==== Task data ====

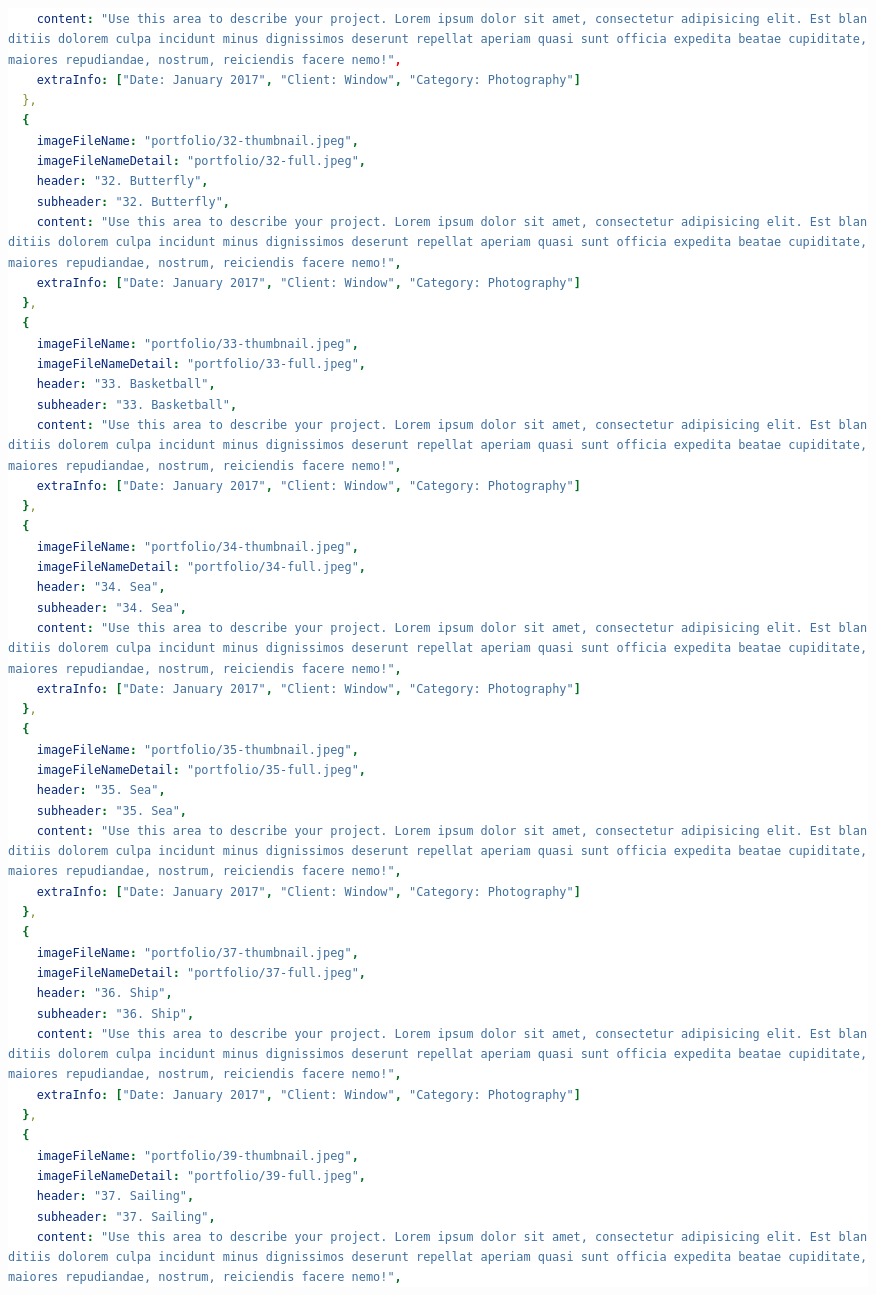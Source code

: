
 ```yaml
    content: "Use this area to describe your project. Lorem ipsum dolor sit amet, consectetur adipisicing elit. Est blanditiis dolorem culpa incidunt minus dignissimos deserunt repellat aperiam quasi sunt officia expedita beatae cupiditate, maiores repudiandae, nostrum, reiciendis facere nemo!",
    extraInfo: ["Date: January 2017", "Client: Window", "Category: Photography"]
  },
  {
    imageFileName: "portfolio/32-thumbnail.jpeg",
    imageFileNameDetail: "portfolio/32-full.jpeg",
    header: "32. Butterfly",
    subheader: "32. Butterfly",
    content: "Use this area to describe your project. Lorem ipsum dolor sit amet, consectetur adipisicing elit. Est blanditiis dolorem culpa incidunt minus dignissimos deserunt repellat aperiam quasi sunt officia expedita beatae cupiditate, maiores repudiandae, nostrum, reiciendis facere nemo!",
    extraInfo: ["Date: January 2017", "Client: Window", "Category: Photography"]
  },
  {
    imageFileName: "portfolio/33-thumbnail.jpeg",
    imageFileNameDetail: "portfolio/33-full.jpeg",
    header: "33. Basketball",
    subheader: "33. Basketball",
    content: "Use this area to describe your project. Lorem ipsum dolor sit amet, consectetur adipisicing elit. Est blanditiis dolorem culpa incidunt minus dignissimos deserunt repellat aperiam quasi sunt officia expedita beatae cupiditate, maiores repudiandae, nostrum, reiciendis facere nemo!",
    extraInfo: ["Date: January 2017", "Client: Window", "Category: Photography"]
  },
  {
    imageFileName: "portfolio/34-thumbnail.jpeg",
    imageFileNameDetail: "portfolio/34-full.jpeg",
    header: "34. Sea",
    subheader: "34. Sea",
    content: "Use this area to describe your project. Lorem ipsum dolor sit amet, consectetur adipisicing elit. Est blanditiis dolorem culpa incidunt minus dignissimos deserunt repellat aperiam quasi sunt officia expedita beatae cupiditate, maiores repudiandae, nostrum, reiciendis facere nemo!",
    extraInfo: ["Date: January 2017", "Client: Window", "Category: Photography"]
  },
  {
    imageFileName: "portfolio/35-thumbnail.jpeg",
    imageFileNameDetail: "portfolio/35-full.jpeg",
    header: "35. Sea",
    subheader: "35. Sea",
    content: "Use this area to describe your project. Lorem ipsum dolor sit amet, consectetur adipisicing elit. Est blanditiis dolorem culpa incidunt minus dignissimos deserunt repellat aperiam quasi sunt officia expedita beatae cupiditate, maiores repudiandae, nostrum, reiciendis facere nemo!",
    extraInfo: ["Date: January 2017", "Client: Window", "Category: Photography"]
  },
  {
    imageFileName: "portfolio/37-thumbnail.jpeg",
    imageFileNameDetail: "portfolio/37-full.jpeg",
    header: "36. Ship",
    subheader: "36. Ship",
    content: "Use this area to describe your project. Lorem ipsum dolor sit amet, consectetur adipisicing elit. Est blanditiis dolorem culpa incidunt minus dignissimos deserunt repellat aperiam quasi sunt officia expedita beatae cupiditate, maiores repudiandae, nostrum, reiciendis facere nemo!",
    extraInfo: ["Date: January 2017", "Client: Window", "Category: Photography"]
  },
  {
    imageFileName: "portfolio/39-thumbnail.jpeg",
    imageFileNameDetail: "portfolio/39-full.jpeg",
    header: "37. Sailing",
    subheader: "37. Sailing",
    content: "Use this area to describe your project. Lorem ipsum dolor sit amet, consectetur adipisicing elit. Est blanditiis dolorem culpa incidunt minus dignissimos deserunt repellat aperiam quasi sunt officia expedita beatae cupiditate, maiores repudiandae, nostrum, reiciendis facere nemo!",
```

====

> Task prompt:
Tally the lines of the data that contain the string "portfolio" and report the total alone.

> Written solution:
12